Défense : nécessité de préserver la souveraineté spatiale

La puissance spatiale d’un État se trouve limitée par les menaces d’un État compétiteur, mais aussi par l’importance prise par des entreprises spatiales privées.

Ce thème a été abordé lors d’un colloque organisé, le 1er avril 2026 à Paris, par le magazine hebdomadaire Le Point. Caroline Laurent, directrice des Systèmes orbitaux et des Applications au Centre national des études spatiales et experte de l’armement et des systèmes, y est intervenue.

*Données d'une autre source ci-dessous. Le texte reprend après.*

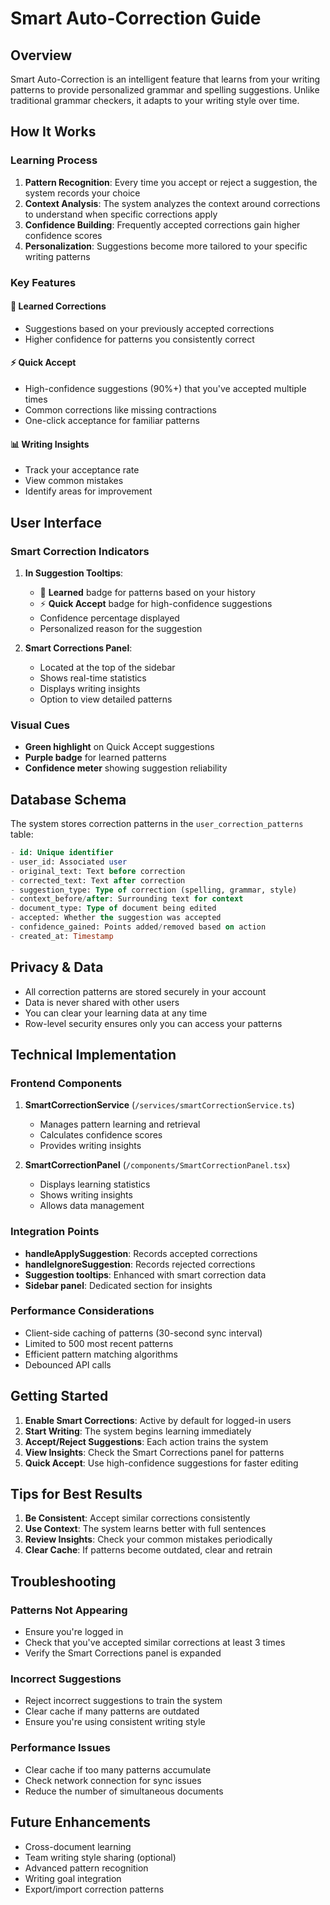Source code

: # Smart Auto-Correction Guide

## Overview

Smart Auto-Correction is an intelligent feature that learns from your writing patterns to provide personalized grammar and spelling suggestions. Unlike traditional grammar checkers, it adapts to your writing style over time.

## How It Works

### Learning Process
1. **Pattern Recognition**: Every time you accept or reject a suggestion, the system records your choice
2. **Context Analysis**: The system analyzes the context around corrections to understand when specific corrections apply
3. **Confidence Building**: Frequently accepted corrections gain higher confidence scores
4. **Personalization**: Suggestions become more tailored to your specific writing patterns

### Key Features

#### 🧠 Learned Corrections
- Suggestions based on your previously accepted corrections
- Higher confidence for patterns you consistently correct

#### ⚡ Quick Accept
- High-confidence suggestions (90%+) that you've accepted multiple times
- Common corrections like missing contractions
- One-click acceptance for familiar patterns

#### 📊 Writing Insights
- Track your acceptance rate
- View common mistakes
- Identify areas for improvement

## User Interface

### Smart Correction Indicators

1. **In Suggestion Tooltips**:
   - 🧠 **Learned** badge for patterns based on your history
   - ⚡ **Quick Accept** badge for high-confidence suggestions
   - Confidence percentage displayed
   - Personalized reason for the suggestion

2. **Smart Corrections Panel**:
   - Located at the top of the sidebar
   - Shows real-time statistics
   - Displays writing insights
   - Option to view detailed patterns

### Visual Cues

- **Green highlight** on Quick Accept suggestions
- **Purple badge** for learned patterns
- **Confidence meter** showing suggestion reliability

## Database Schema

The system stores correction patterns in the `user_correction_patterns` table:

```sql
- id: Unique identifier
- user_id: Associated user
- original_text: Text before correction
- corrected_text: Text after correction
- suggestion_type: Type of correction (spelling, grammar, style)
- context_before/after: Surrounding text for context
- document_type: Type of document being edited
- accepted: Whether the suggestion was accepted
- confidence_gained: Points added/removed based on action
- created_at: Timestamp
```

## Privacy & Data

- All correction patterns are stored securely in your account
- Data is never shared with other users
- You can clear your learning data at any time
- Row-level security ensures only you can access your patterns

## Technical Implementation

### Frontend Components

1. **SmartCorrectionService** (`/services/smartCorrectionService.ts`)
   - Manages pattern learning and retrieval
   - Calculates confidence scores
   - Provides writing insights

2. **SmartCorrectionPanel** (`/components/SmartCorrectionPanel.tsx`)
   - Displays learning statistics
   - Shows writing insights
   - Allows data management

### Integration Points

- **handleApplySuggestion**: Records accepted corrections
- **handleIgnoreSuggestion**: Records rejected corrections
- **Suggestion tooltips**: Enhanced with smart correction data
- **Sidebar panel**: Dedicated section for insights

### Performance Considerations

- Client-side caching of patterns (30-second sync interval)
- Limited to 500 most recent patterns
- Efficient pattern matching algorithms
- Debounced API calls

## Getting Started

1. **Enable Smart Corrections**: Active by default for logged-in users
2. **Start Writing**: The system begins learning immediately
3. **Accept/Reject Suggestions**: Each action trains the system
4. **View Insights**: Check the Smart Corrections panel for patterns
5. **Quick Accept**: Use high-confidence suggestions for faster editing

## Tips for Best Results

1. **Be Consistent**: Accept similar corrections consistently
2. **Use Context**: The system learns better with full sentences
3. **Review Insights**: Check your common mistakes periodically
4. **Clear Cache**: If patterns become outdated, clear and retrain

## Troubleshooting

### Patterns Not Appearing
- Ensure you're logged in
- Check that you've accepted similar corrections at least 3 times
- Verify the Smart Corrections panel is expanded

### Incorrect Suggestions
- Reject incorrect suggestions to train the system
- Clear cache if many patterns are outdated
- Ensure you're using consistent writing style

### Performance Issues
- Clear cache if too many patterns accumulate
- Check network connection for sync issues
- Reduce the number of simultaneous documents

## Future Enhancements

- Cross-document learning
- Team writing style sharing (optional)
- Advanced pattern recognition
- Writing goal integration
- Export/import correction patterns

Menaces en tous genres. Sur le plan militaire, les détecteurs des satellites d’observation peuvent être brouillés et les caméras aveuglées par des armes laser. Déjà, des satellites russes se sont rapprochés volontairement de ceux de la France. Par ailleurs, il n’y avait que 13.000 objets en orbite en 2019, quand le milliardaire américain Elon Musk décidé d’investir dans l’espace. Depuis, sa société SpaceX a mis 10.000 satellites en orbite. Blue Origin du groupe américain Amazon veut en rajouter 15.000. La Chine envisage de constituer deux constellations de 15.000 satellites chacune, l’une pour les concurrencer et l’autre pour les besoins nationaux. Cette multiplication des satellites en orbite, qui devrait se poursuivre, devient une menace pour le fonctionnement et la durabilité des opérations dans l’espace. S’y ajoute une menace économique, lorsqu’une entreprise privée, capable de fabriquer des satellites peu chers, pourra rendre viable un modèle de lanceur réutilisable, possibilité considérée comme inutile il y a dix ans. Début 2026, SpaceX, disposant de suffisamment de stellites, a décidé d’abaisser leurs orbites, ce qui les rapprochera de celles des satellites d’observation d’autres nations. Celles-ci devront donner leurs coordonnées pour éviter des collisions, impliquant une perte de souveraineté importante. SpaceX se constitue ainsi progressivement un catalogue, alors que les États-Unis savent déjà tout ce qui se passe dans l’espace en temps réel. Toutefois, aux niveau français et européen, des industriels et des startups travaillent dans ce domaine pour atteindre une certaine autonomie. Par ailleurs, des satellites descendant à 1.000 km d’altitude risquent de se désintégrer dans l’atmosphère et de multiplier le nombre, déjà considérable, de débris en orbite. Vu qu’une collision volontaire entre satellites au-delà de 400-500 km constituerait une menace réelle pour tous les pays en disposant, les essais d’armes antisatellites (par la Russie et la Chine) ont été effectués en dessous de ces altitudes.

Moyens de prévention. Le rapprochement volontaire de satellites à la limite de la collision s’apparente à de la dissuasion. Il démontre la capacité de destruction de l’assaillant, mais dont la mise en œuvre perturberait ses propres satellites sur la même orbite. Les technologies de l’intelligence artificielle permettent le traitement au sol de grandes masses de données en temps réel, malgré la rapidité des mouvements. Les algorithmes parviennent à positionner tout ce qui bouge dans l’espace, y compris les débris. Une trajectoire évoluant de façon bizarre correspond à un satellite manœuvrant. L’attribution de cette manœuvre reste difficile et nécessite une interprétation reposant sur une solide expérience du traitement de données par l’intelligence artificielle. Au cours des derniers mois, des objets considérés comme des débris se sont mis à manœuvrer. En fait, un gros satellite, déjà placé en orbite géostationnaire (36.000 km d’altitude au-dessus de l’Équateur) par une fusée, a libéré des petits satellites, comme une poupée gigogne. Par ailleurs, les États-Unis peuvent empêcher des opérateurs de satellites non-américains d’émettre sur leur territoire. En Europe, des réflexions sont en cours sur une réglementation limitant l’allocation d’opérations spatiales de Starlink, service de connexion internet à très gros débit de SpaceX. Or dans certains endroits, seul Starlink est accessible et quelques pays européens ne sont guère favorables à une limitation de Starlink.